Wage workers—a population disproportionately composed of immigrants and poorer Americans—faced low wages, long hours, and dangerous working conditions. Class conflict developed. Instead of the formal inequality of a master-servant contract, employer and employee entered a contract presumably as equals. But hierarchy was evident: employers had financial security and political power; employees faced uncertainty and powerlessness in the workplace. Dependent upon the whims of their employers, some workers turned to strikes and unions to pool their resources. In 1825 a group of journeymen in Boston formed a Carpenters’ Union to protest their inability “to maintain a family at the present time, with the wages which are now usually given.” Working men organized unions to assert themselves and win both the respect and the resources due to a breadwinner and a citizen.
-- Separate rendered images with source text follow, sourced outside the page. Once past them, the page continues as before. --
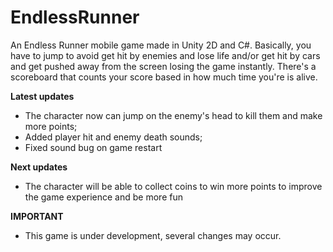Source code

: # EndlessRunner
An Endless Runner mobile game made in Unity 2D and C#.
Basically, you have to jump to avoid get hit by enemies and lose life and/or get hit by cars and get pushed away from the screen losing the game instantly. 
There's a scoreboard that counts your score based in how much time you're is alive.

**Latest updates**
- The character now can jump on the enemy's head to kill them and make more points;
- Added player hit and enemy death sounds;
- Fixed sound bug on game restart

**Next updates**
- The character will be able to collect coins to win more points to improve the game experience and be more fun

**IMPORTANT**
- This game is under development, several changes may occur.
For the middle-class managers and civic leaders caught between workers and owners, unions enflamed a dangerous antagonism between employers and employees. They countered any claims of inherent class conflict with the ideology of social mobility. Middle-class owners and managers justified their economic privilege as the natural product of superior character traits, including their wide decision-making and hard work. There were not classes of capitalists and laborers in America, they said, there was simply a steady ladder carrying laborers upward into management and ownership. One group of master carpenters denounced their striking journeyman in 1825 with the claim that workers of “industrious and temperate habits, have, in their turn, become thriving and respectable Masters, and the great body of our Mechanics have been enabled to acquire property and respectability, with a just weight and influence in society.” In an 1856 speech in Kalamazoo, Michigan, Abraham Lincoln had to assure his audience that the country’s commercial transformation had not reduced American laborers to slavery. Southerners, he said “insist that their slaves are far better off than Northern freemen. What a mistaken view do these men have of Northern labourers! They think that men are always to remain labourers here – but there is no such class. The man who laboured for another last year, this year labours for himself. And next year he will hire others to labour for him.” It was this essential belief that undergirded the northern commitment to “free labor” and won the market revolution much widespread acceptance.